Hogere rendementen eisen voor een hoger risico is te verwachten. Maar gebeurt dat ook? Jazeker. In de afgelopen 60 jaar hebben aandelen met een hoge bèta in de VS een risicopremie gehad die ongeveer 30% hoger lag dan aandelen met een lage bèta (in vergelijking met de extreme decielen). Ze behalen deze rendementen echter met bijna drie keer zoveel risico (ongeveer 270%). Dit impliceert dat een strategie die consequent belegt in de "saaie" aandelen en inzet tegen de "risicovolle" aandelen, een abnormaal hoog rendement oplevert van ongeveer 5% tot 6% per jaar.
Er zijn verschillende verklaringen aangedragen voor de anomalie van laag risico. Om hiervan te profiteren, zou een risicotolerante belegger geld moeten lenen om te beleggen in een leveraged portfolio van saaie aandelen. Het is mogelijk dat niet alle beleggers met deze tolerantie bereid zijn het risico van een faillissement te lopen dat hiermee gepaard gaat. (Sommige institutionele beleggers worden door hun toezichthouders beperkt in hun mogelijkheden om hun beleggingen te financieren, of zelfs verboden.) Een andere mogelijke verklaring is gebaseerd op het idee dat risicovollere aandelen ook meer opwaarts potentieel hebben.
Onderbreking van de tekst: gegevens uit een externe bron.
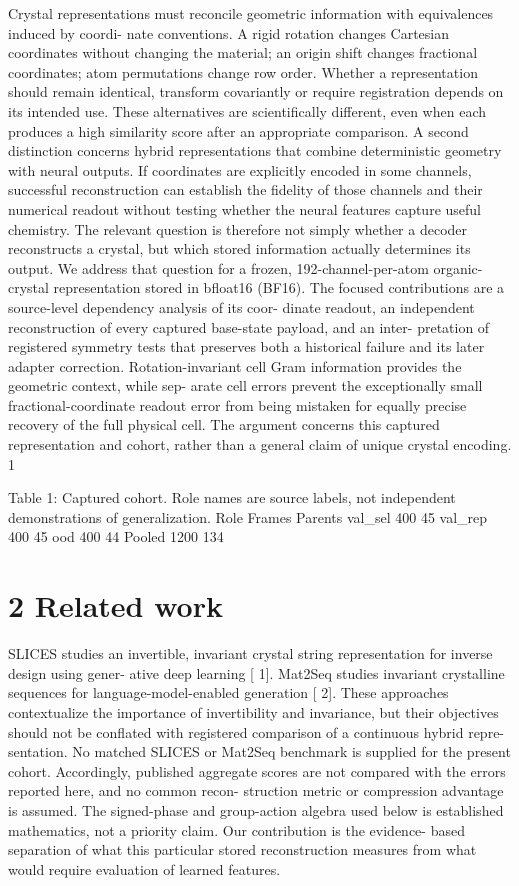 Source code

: \documentclass[11pt]{article}
\begin{document}
Crystal representations must reconcile geometric information with equivalences induced by coordi-
nate conventions. A rigid rotation changes Cartesian coordinates without changing the material;
an origin shift changes fractional coordinates; atom permutations change row order. Whether a
representation should remain identical, transform covariantly or require registration depends on
its intended use. These alternatives are scientifically different, even when each produces a high
similarity score after an appropriate comparison.
A second distinction concerns hybrid representations that combine deterministic geometry with
neural outputs. If coordinates are explicitly encoded in some channels, successful reconstruction
can establish the fidelity of those channels and their numerical readout without testing whether the
neural features capture useful chemistry. The relevant question is therefore not simply whether a
decoder reconstructs a crystal, but which stored information actually determines its output.
We address that question for a frozen, 192-channel-per-atom organic-crystal representation stored
in bfloat16 (BF16). The focused contributions are a source-level dependency analysis of its coor-
dinate readout, an independent reconstruction of every captured base-state payload, and an inter-
pretation of registered symmetry tests that preserves both a historical failure and its later adapter
correction. Rotation-invariant cell Gram information provides the geometric context, while sep-
arate cell errors prevent the exceptionally small fractional-coordinate readout error from being
mistaken for equally precise recovery of the full physical cell. The argument concerns this captured
representation and cohort, rather than a general claim of unique crystal encoding.
1

Table 1: Captured cohort. Role names are source labels, not independent demonstrations of
generalization.
Role Frames Parents
val\_sel 400 45
val\_rep 400 45
ood 400 44
Pooled 1200 134

\section*{2 Related work}

SLICES studies an invertible, invariant crystal string representation for inverse design using gener-
ative deep learning [ 1]. Mat2Seq studies invariant crystalline sequences for language-model-enabled
generation [ 2]. These approaches contextualize the importance of invertibility and invariance, but
their objectives should not be conflated with registered comparison of a continuous hybrid repre-
sentation.
No matched SLICES or Mat2Seq benchmark is supplied for the present cohort. Accordingly,
published aggregate scores are not compared with the errors reported here, and no common recon-
struction metric or compression advantage is assumed. The signed-phase and group-action algebra
used below is established mathematics, not a priority claim. Our contribution is the evidence-
based separation of what this particular stored reconstruction measures from what would require
evaluation of learned features.
\end{document}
De risico-rendementsverhouding is misschien zwak, maar ze hebben een "loterij"-aspect, omdat ze in een gunstig scenario veel hogere rendementen kunnen opleveren, zelfs als dat scenario zeer onwaarschijnlijk is. Er zullen beleggers zijn die een voorkeur hebben voor dit type belegging.
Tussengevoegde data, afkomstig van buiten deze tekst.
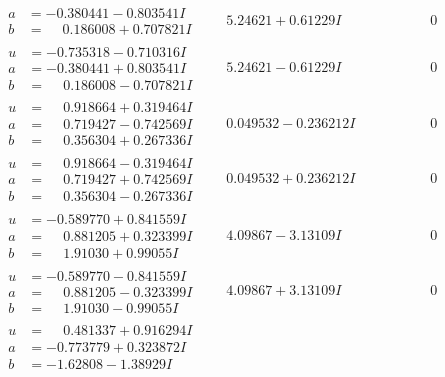 \documentclass[1p]{elsarticle_modified}
\theoremstyle{definition}
\begin{document}
$$\begin{array}{c|c|c}
\begin{aligned}
a &= -0.380441 - 0.803541 I \\
b &= \phantom{-}0.186008 + 0.707821 I\end{aligned}
 & \phantom{-}5.24621 + 0.61229 I & \phantom{-0.000000 } 0 \\ \hline\begin{aligned}
u &= -0.735318 - 0.710316 I \\
a &= -0.380441 + 0.803541 I \\
b &= \phantom{-}0.186008 - 0.707821 I\end{aligned}
 & \phantom{-}5.24621 - 0.61229 I & \phantom{-0.000000 } 0 \\ \hline\begin{aligned}
u &= \phantom{-}0.918664 + 0.319464 I \\
a &= \phantom{-}0.719427 - 0.742569 I \\
b &= \phantom{-}0.356304 + 0.267336 I\end{aligned}
 & \phantom{-}0.049532 - 0.236212 I & \phantom{-0.000000 } 0 \\ \hline\begin{aligned}
u &= \phantom{-}0.918664 - 0.319464 I \\
a &= \phantom{-}0.719427 + 0.742569 I \\
b &= \phantom{-}0.356304 - 0.267336 I\end{aligned}
 & \phantom{-}0.049532 + 0.236212 I & \phantom{-0.000000 } 0 \\ \hline\begin{aligned}
u &= -0.589770 + 0.841559 I \\
a &= \phantom{-}0.881205 + 0.323399 I \\
b &= \phantom{-}1.91030 + 0.99055 I\end{aligned}
 & \phantom{-}4.09867 - 3.13109 I & \phantom{-0.000000 } 0 \\ \hline\begin{aligned}
u &= -0.589770 - 0.841559 I \\
a &= \phantom{-}0.881205 - 0.323399 I \\
b &= \phantom{-}1.91030 - 0.99055 I\end{aligned}
 & \phantom{-}4.09867 + 3.13109 I & \phantom{-0.000000 } 0 \\ \hline\begin{aligned}
u &= \phantom{-}0.481337 + 0.916294 I \\
a &= -0.773779 + 0.323872 I \\
b &= -1.62808 - 1.38929 I\end{aligned}

\end{array}$$
\end{document}
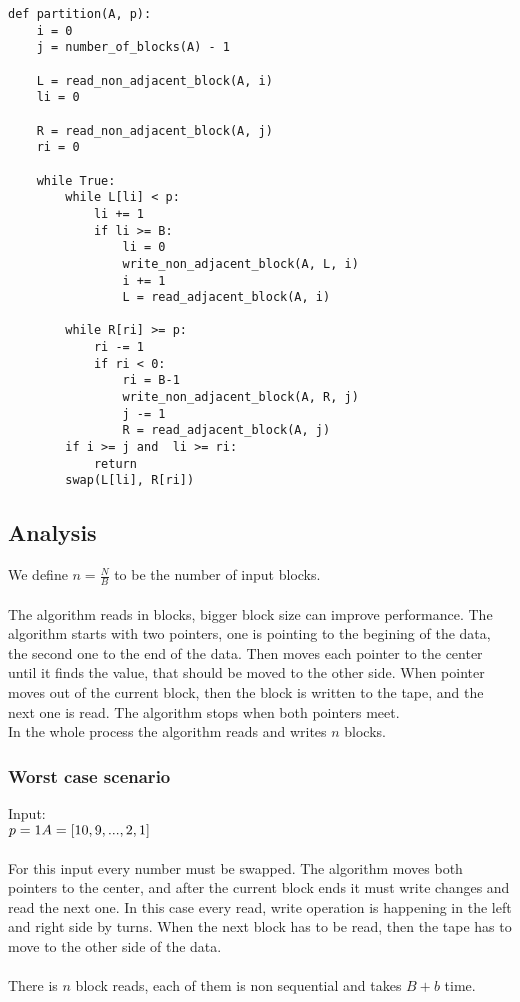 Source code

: \documentclass{article}
\begin{document}
\begin{verbatim}
def partition(A, p):
    i = 0
    j = number_of_blocks(A) - 1

    L = read_non_adjacent_block(A, i)
    li = 0

    R = read_non_adjacent_block(A, j)
    ri = 0

    while True:
        while L[li] < p:
            li += 1
            if li >= B:
                li = 0
                write_non_adjacent_block(A, L, i)
                i += 1
                L = read_adjacent_block(A, i)

        while R[ri] >= p:
            ri -= 1
            if ri < 0:
                ri = B-1
                write_non_adjacent_block(A, R, j)
                j -= 1
                R = read_adjacent_block(A, j)
        if i >= j and  li >= ri:
            return
        swap(L[li], R[ri])
\end{verbatim}

\subsection*{Analysis}
We define $n = \frac{N}{B}$ to be the number of input blocks. \\\\
The algorithm reads in blocks, bigger block size can improve performance.
The algorithm starts with two pointers, one is pointing to the begining of the data, the second one to the end of the data.
Then moves each pointer to the center until it finds the value, that should be moved to the other side.
When pointer moves out of the current block, then the block is written to the tape, and the next one is read. The algorithm stops when both pointers meet.\\
In the whole process the algorithm reads and writes $n$ blocks. 

\subsubsection*{Worst case scenario}
Input: \\
$p = 1\\
A = [10, 9, ..., 2, 1]$\\\\
For this input every number must be swapped. The algorithm moves both pointers to the center, and after the current block ends it must write changes and read the next one. In this case every read, write operation is happening in the left and right side by turns. When the next block has to be read, then the tape has to move to the other side of the data. \\ \\
There is $n$ block reads, each of them is non sequential and takes $B+b$ time. \\
\end{document}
Maar ons onderzoek ondersteunt een andere verklaring. Deze is gebaseerd op het idee dat professionele beleggers doorgaans worden beloond voor het verslaan van de markt in termen van rendement, niet in termen van risicogecorrigeerd rendement (zoals het hoort). Ze hebben ook een prikkel om kapitaal aan te trekken voor de beheerde fondsen. Een effectieve manier om dit te doen is door risicovolle aandelen te kopen in afwachting van een goed marktjaar. Dit is wanneer risicovolle aandelen het beste presteren en beleggers tegelijkertijd meer kapitaal in de fondsen steken. Dit creëert een dubbele prikkel voor institutionele beleggers om de voorkeur te geven aan risicovolle aandelen, ondanks de lage rendementen van die aandelen gezien hun risiconiveau.
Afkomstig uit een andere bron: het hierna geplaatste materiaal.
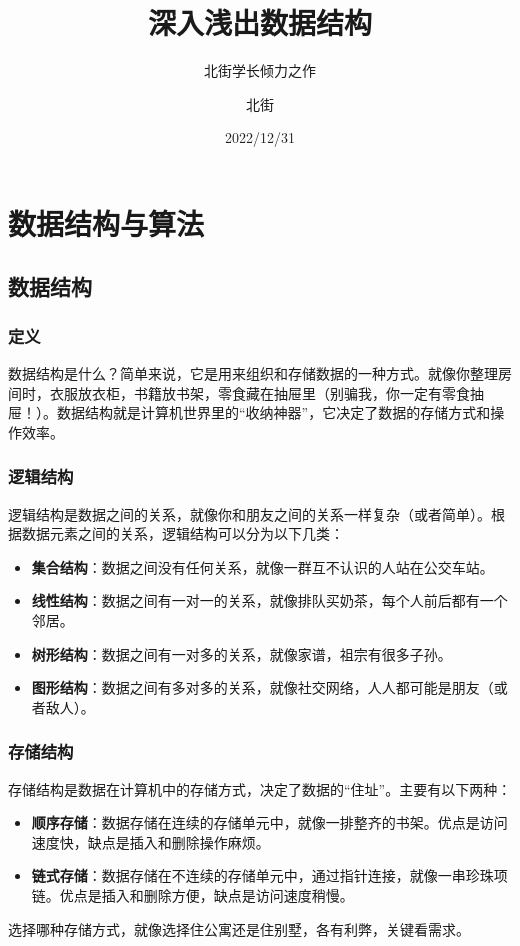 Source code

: \documentclass[lang=cn,newtx,10pt,scheme=chinese]{elegantbook}
\title{深入浅出数据结构}
\subtitle{北街学长倾力之作}
\author{北街}
\date{2022/12/31}
\begin{document}
\maketitle
\frontmatter

\tableofcontents

\mainmatter

\chapter{数据结构与算法}

\section{数据结构}

\subsection{定义}
数据结构是什么？简单来说，它是用来组织和存储数据的一种方式。就像你整理房间时，衣服放衣柜，书籍放书架，零食藏在抽屉里（别骗我，你一定有零食抽屉！）。数据结构就是计算机世界里的“收纳神器”，它决定了数据的存储方式和操作效率。

\subsection{逻辑结构}
逻辑结构是数据之间的关系，就像你和朋友之间的关系一样复杂（或者简单）。根据数据元素之间的关系，逻辑结构可以分为以下几类：
\begin{itemize}
    \item \textbf{集合结构}：数据之间没有任何关系，就像一群互不认识的人站在公交车站。
    \item \textbf{线性结构}：数据之间有一对一的关系，就像排队买奶茶，每个人前后都有一个邻居。
    \item \textbf{树形结构}：数据之间有一对多的关系，就像家谱，祖宗有很多子孙。
    \item \textbf{图形结构}：数据之间有多对多的关系，就像社交网络，人人都可能是朋友（或者敌人）。
\end{itemize}

\subsection{存储结构}
存储结构是数据在计算机中的存储方式，决定了数据的“住址”。主要有以下两种：
\begin{itemize}
    \item \textbf{顺序存储}：数据存储在连续的存储单元中，就像一排整齐的书架。优点是访问速度快，缺点是插入和删除操作麻烦。
    \item \textbf{链式存储}：数据存储在不连续的存储单元中，通过指针连接，就像一串珍珠项链。优点是插入和删除方便，缺点是访问速度稍慢。
\end{itemize}
选择哪种存储方式，就像选择住公寓还是住别墅，各有利弊，关键看需求。
\end{document}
In ons onderzoek ontdekten we dat beleggen in saaie aandelen het beste werkt in periodes met lagere volatiliteit ("saai"). Dit bevestigt de theorie van vertekende prikkels onder fondsbeheerders. In onze tests bevestigden we dat deze beheerders de neiging hebben om de voorkeur te geven aan risicovolle aandelen. Ze verkleinen hun posities ook aanzienlijk wanneer de volatiliteit stijgt om hun risico ten opzichte van de markt te beheersen. Aan de andere kant nemen ze veel meer risico wanneer de volatiliteit daalt en verkopen ze saaie aandelen juist wanneer ze een aantrekkelijker profiel krijgen. Met andere woorden, we observeerden rationeel gedrag bij deze professionals, maar met gebrekkige prikkels.
Ons onderzoek suggereert dat sommige vermogensbeheerders hun beloningssystemen zouden moeten heroverwegen. Maar dit is niet vanzelfsprekend, aangezien dit rationele reacties zijn op het gedrag van individuele beleggers in hun fondsen. Aan de andere kant kunnen beleggers die de efficiëntie van hun portefeuille willen verbeteren, er baat bij hebben om meer aandacht te besteden aan deze verwaarloosde eigenschap van saaie aandelen in saaie tijden. Dan winnen ze, net als de schildpad in de fabel.